In April, I met Bertolt Brecht’s granddaughter, Johanna Schall in Toronto. I was in town for the warmth of the Pivot Reading Series. That same night, Schall was directing a University of Toronto drama school performance of The Misanthrope at The Drake Hotel. Here we are on Queen Street at 1 AM, after we'd found and shut the next whiskey bar, Oh don’t ask why.
And here is a modern day story: Johanna and I became Facebook friends, first; drinking partners, second. During our real-face-time together, we discovered that Johanna's first acting role in Germany was in a play directed by a member of the Paryla clan (My great aunt Eva's first husband was Karl Paryla). In her youth (she is 51), Schall told me, she avoided reading grandfather Brecht's material. Well, as she is an actor and theatre director, I can only imagine the towering anxiety of influence she must have felt growing up. Today, she said, she is disappointed that much of Brecht's fame rests on his reputation as a communist and on his chilly doctrine of alienation and detachment: that isn't what's important, she insinuated. Perhaps his communist standing is a red herring, after all.

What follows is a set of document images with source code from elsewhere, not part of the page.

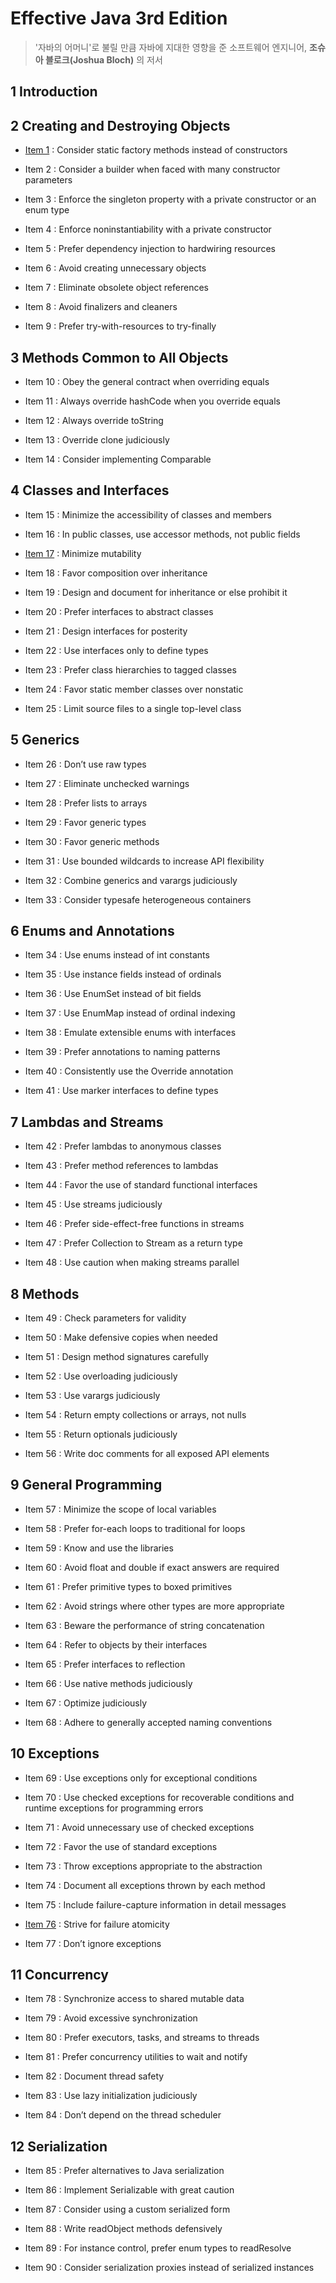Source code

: # Effective Java 3rd Edition

> '자바의 어머니'로 불릴 만큼 자바에 지대한 영향을 준 소프트웨어 엔지니어, **조슈아 블로크(Joshua Bloch)** 의 저서

## 1 Introduction

## 2 Creating and Destroying Objects

- [Item 1](https://github.com/june0122/TIL/blob/master/JAVA/EffectiveJava/item%2001%20-%20static%20factory%20method.md) : Consider static factory methods instead of constructors

- Item 2 : Consider a builder when faced with many constructor parameters

- Item 3 : Enforce the singleton property with a private constructor or an enum type

- Item 4 : Enforce noninstantiability with a private constructor

- Item 5 : Prefer dependency injection to hardwiring resources

- Item 6 : Avoid creating unnecessary objects

- Item 7 : Eliminate obsolete object references

- Item 8 : Avoid finalizers and cleaners

- Item 9 : Prefer try-with-resources to try-finally

## 3 Methods Common to All Objects

- Item 10 : Obey the general contract when overriding equals

- Item 11 : Always override hashCode when you override equals

- Item 12 : Always override toString

- Item 13 : Override clone judiciously

- Item 14 : Consider implementing Comparable

## 4 Classes and Interfaces

- Item 15 : Minimize the accessibility of classes and members

- Item 16 : In public classes, use accessor methods, not public fields

- [Item 17](https://github.com/june0122/TIL/blob/master/JAVA/EffectiveJava/item%2017%20-%20immutable%20class.md) : Minimize mutability

- Item 18 : Favor composition over inheritance

- Item 19 : Design and document for inheritance or else prohibit it

- Item 20 : Prefer interfaces to abstract classes

- Item 21 : Design interfaces for posterity

- Item 22 : Use interfaces only to define types

- Item 23 : Prefer class hierarchies to tagged classes

- Item 24 : Favor static member classes over nonstatic

- Item 25 : Limit source files to a single top-level class

## 5 Generics

- Item 26 : Don’t use raw types

- Item 27 : Eliminate unchecked warnings

- Item 28 : Prefer lists to arrays

- Item 29 : Favor generic types

- Item 30 : Favor generic methods

- Item 31 : Use bounded wildcards to increase API flexibility

- Item 32 : Combine generics and varargs judiciously

- Item 33 : Consider typesafe heterogeneous containers

## 6 Enums and Annotations

- Item 34 : Use enums instead of int constants

- Item 35 : Use instance fields instead of ordinals

- Item 36 : Use EnumSet instead of bit fields

- Item 37 : Use EnumMap instead of ordinal indexing

- Item 38 : Emulate extensible enums with interfaces

- Item 39 : Prefer annotations to naming patterns

- Item 40 : Consistently use the Override annotation

- Item 41 : Use marker interfaces to define types

## 7 Lambdas and Streams

- Item 42 : Prefer lambdas to anonymous classes

- Item 43 : Prefer method references to lambdas

- Item 44 : Favor the use of standard functional interfaces

- Item 45 : Use streams judiciously

- Item 46 : Prefer side-effect-free functions in streams

- Item 47 : Prefer Collection to Stream as a return type

- Item 48 : Use caution when making streams parallel

## 8 Methods

- Item 49 : Check parameters for validity

- Item 50 : Make defensive copies when needed

- Item 51 : Design method signatures carefully

- Item 52 : Use overloading judiciously

- Item 53 : Use varargs judiciously

- Item 54 : Return empty collections or arrays, not nulls

- Item 55 : Return optionals judiciously

- Item 56 : Write doc comments for all exposed API elements

## 9 General Programming

- Item 57 : Minimize the scope of local variables

- Item 58 : Prefer for-each loops to traditional for loops

- Item 59 : Know and use the libraries

- Item 60 : Avoid float and double if exact answers are required

- Item 61 : Prefer primitive types to boxed primitives

- Item 62 : Avoid strings where other types are more appropriate

- Item 63 : Beware the performance of string concatenation

- Item 64 : Refer to objects by their interfaces

- Item 65 : Prefer interfaces to reflection

- Item 66 : Use native methods judiciously

- Item 67 : Optimize judiciously

- Item 68 : Adhere to generally accepted naming conventions

## 10 Exceptions

- Item 69 : Use exceptions only for exceptional conditions

- Item 70 : Use checked exceptions for recoverable conditions and runtime exceptions for programming errors

- Item 71 : Avoid unnecessary use of checked exceptions

- Item 72 : Favor the use of standard exceptions

- Item 73 : Throw exceptions appropriate to the abstraction

- Item 74 : Document all exceptions thrown by each method

- Item 75 : Include failure-capture information in detail messages

- [Item 76](https://github.com/june0122/TIL/blob/master/JAVA/EffectiveJava/item%2076%20-%20failure%20atomic.md) : Strive for failure atomicity

- Item 77 : Don’t ignore exceptions

## 11 Concurrency

- Item 78 : Synchronize access to shared mutable data

- Item 79 : Avoid excessive synchronization

- Item 80 : Prefer executors, tasks, and streams to threads

- Item 81 : Prefer concurrency utilities to wait and notify

- Item 82 : Document thread safety

- Item 83 : Use lazy initialization judiciously

- Item 84 : Don’t depend on the thread scheduler

## 12 Serialization

- Item 85 : Prefer alternatives to Java serialization

- Item 86 : Implement Serializable with great caution

- Item 87 : Consider using a custom serialized form

- Item 88 : Write readObject methods defensively

- Item 89 : For instance control, prefer enum types to readResolve

- Item 90 : Consider serialization proxies instead of serialized instances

What was important for me was just to meet Johanna Schall! Forget B. Brecht. Johanna answered my Facebook tap on the shoulder promptly. Sure we could meet. She was interested in Eva's life. As a person, Schall was disarming, frank, generous, curious and hip. She'd spent her time in Toronto going to clubs and watching live bands. We talked mostly about Rufus Wainright and the genius of Robert Lepage. We'd both recently seen productions of Lepage's The Blue Dragon. On Canadian theatre in general, Schall had this to say: it's far too earnest, far too polite. Sounds familiar, doesn't it? Only just a bit like the cautious middlerangeness of CanLit.